Fabricio Poci

Personal information
- Full name: Fabricio Leonel Poci
- Date of birth: April 10, 1986 (age 40)
- Place of birth: Buenos Aires, Argentina
- Height: 1.82 m (5 ft 11+1⁄2 in)
- Position: Defensive midfielder

Senior career*
- Years: Team / Apps / (Gls)
- 2008–2009: Asteras Rethimno / 21 / (1)
- 2009–2011: Platanias / 46 / (1)
- 2012–2013: AEL / 15 / (0)
- 2013–2014: Chania / 28 / (0)
- 2014–2015: Ayia Napa / 6 / (0)
- 2015: Panargiakos / 0 / (0)
- 2015–2016: Kissamikos / 20 / (0)
- 2016–2017: Olympiacos Volos / 17 / (0)
- 2017–2018: Rodos / 18 / (0)
- 2018–2019: Ierapetra / 22 / (0)
- 2019–2020: Paleochora / 22 / (0)
- 2020–2021: Almyros
- 2021: Iraklis Larissa / 0 / (0)

= Fabricio Poci =

Argentine footballer

Fabricio Leonel Poci (born 10 April 1986 in Buenos Aires), is an Argentinian former footballer who last played as a midfielder for Iraklis Larissa.
He came in Greece in 2008 and played for 3rd division team Asteras Rethimno.

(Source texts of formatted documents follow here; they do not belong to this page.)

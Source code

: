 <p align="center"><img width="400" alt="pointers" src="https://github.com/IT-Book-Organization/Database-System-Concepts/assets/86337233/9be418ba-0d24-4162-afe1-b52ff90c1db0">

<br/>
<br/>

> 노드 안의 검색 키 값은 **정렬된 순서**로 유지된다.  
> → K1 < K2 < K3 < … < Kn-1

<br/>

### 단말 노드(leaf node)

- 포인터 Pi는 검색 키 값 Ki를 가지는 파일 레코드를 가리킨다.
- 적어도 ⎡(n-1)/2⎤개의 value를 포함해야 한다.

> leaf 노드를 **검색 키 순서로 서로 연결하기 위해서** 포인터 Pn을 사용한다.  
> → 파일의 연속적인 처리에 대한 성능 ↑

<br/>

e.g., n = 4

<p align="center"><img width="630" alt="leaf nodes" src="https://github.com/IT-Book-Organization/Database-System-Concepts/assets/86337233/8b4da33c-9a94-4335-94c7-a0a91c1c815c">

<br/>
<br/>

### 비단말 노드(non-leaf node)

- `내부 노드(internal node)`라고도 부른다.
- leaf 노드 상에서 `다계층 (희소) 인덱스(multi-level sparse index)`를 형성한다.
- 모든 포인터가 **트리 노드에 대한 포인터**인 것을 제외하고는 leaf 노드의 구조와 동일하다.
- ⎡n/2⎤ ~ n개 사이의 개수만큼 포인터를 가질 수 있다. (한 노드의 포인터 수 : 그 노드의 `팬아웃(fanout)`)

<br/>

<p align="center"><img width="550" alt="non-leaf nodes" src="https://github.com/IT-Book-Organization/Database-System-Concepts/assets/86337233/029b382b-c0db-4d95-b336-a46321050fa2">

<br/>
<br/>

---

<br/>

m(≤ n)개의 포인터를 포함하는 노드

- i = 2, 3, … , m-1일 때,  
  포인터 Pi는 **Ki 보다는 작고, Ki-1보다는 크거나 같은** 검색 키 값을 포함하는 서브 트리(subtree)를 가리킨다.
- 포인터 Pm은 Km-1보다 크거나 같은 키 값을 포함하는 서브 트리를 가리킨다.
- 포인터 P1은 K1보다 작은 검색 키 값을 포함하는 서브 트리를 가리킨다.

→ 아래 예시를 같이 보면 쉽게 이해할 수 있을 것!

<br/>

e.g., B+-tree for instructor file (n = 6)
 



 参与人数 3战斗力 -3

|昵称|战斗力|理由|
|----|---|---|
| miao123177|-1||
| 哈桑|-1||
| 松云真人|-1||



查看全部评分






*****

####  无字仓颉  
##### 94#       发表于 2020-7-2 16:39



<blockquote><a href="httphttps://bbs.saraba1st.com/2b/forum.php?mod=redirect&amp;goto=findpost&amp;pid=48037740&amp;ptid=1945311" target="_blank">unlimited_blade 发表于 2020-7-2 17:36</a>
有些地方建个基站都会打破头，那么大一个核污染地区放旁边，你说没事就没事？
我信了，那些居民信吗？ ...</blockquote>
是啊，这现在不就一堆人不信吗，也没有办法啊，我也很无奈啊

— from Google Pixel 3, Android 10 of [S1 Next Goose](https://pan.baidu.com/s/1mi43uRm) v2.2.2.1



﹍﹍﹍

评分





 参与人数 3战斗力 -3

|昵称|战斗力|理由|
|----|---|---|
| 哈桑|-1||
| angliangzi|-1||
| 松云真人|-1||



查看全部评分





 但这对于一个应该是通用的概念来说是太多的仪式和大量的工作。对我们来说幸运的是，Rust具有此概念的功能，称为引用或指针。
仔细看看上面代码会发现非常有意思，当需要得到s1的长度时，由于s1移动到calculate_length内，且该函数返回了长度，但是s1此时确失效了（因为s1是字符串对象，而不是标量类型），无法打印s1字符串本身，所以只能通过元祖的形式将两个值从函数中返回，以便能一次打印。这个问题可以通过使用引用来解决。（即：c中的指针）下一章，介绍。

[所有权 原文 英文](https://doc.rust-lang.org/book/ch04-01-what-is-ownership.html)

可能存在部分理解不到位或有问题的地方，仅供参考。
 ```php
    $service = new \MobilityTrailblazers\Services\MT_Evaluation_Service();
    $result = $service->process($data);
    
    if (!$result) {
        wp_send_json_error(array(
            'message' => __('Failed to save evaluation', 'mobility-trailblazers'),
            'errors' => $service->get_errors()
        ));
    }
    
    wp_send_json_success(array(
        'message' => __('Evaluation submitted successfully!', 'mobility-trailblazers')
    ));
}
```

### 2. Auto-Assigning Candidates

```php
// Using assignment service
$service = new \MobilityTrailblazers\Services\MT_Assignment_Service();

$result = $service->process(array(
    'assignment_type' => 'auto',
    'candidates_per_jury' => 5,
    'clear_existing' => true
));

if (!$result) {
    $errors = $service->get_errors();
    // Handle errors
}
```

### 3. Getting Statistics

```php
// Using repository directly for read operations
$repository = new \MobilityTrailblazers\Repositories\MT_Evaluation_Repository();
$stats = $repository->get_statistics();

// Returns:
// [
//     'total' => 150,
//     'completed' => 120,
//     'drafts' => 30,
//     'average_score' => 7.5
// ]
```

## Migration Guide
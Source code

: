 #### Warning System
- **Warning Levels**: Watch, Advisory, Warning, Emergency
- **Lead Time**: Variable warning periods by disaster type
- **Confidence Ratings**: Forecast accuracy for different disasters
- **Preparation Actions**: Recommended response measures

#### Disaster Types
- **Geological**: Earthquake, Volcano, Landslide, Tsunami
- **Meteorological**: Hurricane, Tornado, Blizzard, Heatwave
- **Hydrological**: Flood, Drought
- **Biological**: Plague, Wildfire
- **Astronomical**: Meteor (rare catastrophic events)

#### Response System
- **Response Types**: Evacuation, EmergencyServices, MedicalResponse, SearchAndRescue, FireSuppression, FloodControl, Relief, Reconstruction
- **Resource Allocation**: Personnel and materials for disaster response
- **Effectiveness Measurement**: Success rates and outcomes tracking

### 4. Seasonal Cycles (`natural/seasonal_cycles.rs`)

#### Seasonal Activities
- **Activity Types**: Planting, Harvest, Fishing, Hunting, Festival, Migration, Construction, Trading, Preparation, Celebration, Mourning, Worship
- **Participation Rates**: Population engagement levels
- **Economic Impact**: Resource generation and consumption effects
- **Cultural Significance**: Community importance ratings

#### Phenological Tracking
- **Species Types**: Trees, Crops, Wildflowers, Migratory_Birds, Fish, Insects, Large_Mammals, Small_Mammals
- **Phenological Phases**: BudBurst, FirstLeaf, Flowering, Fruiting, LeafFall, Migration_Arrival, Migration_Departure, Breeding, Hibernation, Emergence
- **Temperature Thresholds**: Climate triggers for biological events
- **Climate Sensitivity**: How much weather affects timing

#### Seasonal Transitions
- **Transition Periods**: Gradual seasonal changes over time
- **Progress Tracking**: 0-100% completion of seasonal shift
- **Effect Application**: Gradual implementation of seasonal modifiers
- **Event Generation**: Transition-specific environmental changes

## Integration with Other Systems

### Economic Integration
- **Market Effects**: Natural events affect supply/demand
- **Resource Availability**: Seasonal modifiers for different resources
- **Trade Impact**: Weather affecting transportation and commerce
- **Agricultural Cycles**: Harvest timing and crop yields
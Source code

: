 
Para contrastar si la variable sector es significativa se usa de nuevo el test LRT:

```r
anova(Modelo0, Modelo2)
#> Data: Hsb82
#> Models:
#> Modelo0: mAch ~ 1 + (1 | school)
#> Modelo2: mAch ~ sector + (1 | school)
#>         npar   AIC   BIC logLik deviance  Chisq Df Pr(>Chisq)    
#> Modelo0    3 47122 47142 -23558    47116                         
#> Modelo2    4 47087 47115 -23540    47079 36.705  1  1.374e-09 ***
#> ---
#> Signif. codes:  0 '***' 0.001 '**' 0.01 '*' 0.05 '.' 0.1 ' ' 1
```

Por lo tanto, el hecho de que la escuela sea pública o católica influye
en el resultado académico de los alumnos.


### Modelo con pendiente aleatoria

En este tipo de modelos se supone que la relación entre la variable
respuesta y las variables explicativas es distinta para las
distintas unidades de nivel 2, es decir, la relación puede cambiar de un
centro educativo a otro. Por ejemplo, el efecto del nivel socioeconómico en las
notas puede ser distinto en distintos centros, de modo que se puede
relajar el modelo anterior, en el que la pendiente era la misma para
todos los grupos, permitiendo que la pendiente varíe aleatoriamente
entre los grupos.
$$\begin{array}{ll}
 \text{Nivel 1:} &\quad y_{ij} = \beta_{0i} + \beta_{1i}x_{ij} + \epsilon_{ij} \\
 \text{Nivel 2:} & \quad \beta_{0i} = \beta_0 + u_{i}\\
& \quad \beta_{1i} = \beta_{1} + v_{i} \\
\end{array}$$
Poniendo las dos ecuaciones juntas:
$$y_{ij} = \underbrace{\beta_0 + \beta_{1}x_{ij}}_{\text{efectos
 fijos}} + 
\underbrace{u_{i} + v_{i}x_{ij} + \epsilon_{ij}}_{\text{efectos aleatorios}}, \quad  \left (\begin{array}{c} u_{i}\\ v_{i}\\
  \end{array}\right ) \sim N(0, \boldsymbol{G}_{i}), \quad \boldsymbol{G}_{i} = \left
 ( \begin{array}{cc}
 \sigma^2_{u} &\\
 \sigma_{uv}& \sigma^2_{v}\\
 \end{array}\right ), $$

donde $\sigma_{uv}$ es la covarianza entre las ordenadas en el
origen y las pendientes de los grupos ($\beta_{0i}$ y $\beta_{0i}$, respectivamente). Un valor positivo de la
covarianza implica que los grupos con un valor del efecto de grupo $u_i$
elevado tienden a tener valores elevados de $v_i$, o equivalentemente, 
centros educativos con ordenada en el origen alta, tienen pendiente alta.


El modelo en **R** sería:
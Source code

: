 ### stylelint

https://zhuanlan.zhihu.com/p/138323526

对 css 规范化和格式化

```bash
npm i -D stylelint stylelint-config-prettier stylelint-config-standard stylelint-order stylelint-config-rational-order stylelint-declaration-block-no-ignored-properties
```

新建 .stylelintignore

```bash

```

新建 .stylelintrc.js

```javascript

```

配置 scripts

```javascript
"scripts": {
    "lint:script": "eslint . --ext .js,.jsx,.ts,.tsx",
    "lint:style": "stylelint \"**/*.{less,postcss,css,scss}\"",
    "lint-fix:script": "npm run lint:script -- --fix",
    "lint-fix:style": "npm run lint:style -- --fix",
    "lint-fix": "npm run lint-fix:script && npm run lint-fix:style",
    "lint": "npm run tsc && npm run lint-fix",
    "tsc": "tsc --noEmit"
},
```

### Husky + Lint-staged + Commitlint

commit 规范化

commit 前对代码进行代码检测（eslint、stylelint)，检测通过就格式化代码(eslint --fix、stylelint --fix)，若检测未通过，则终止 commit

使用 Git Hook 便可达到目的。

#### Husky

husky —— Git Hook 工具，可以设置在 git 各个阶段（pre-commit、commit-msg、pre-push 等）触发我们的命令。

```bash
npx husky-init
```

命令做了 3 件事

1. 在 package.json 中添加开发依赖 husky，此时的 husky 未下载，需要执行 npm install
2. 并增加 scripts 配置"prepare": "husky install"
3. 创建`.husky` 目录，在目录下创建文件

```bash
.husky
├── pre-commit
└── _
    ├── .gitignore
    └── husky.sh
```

A year later he joined another Cretan football team, Platanias, where he managed to play 2.5 years. On 22 December 2011, he signed a 1.5 years contract with Greek Football League club AEL, but managed to play only 15 games for 1,5 season because of a serious injury (rupture of the medial cruciate ligament) that kept him off pitch for almost 4 months. In June 2013, he returned to Crete, this time for Chania, who had just been promoted to the second division.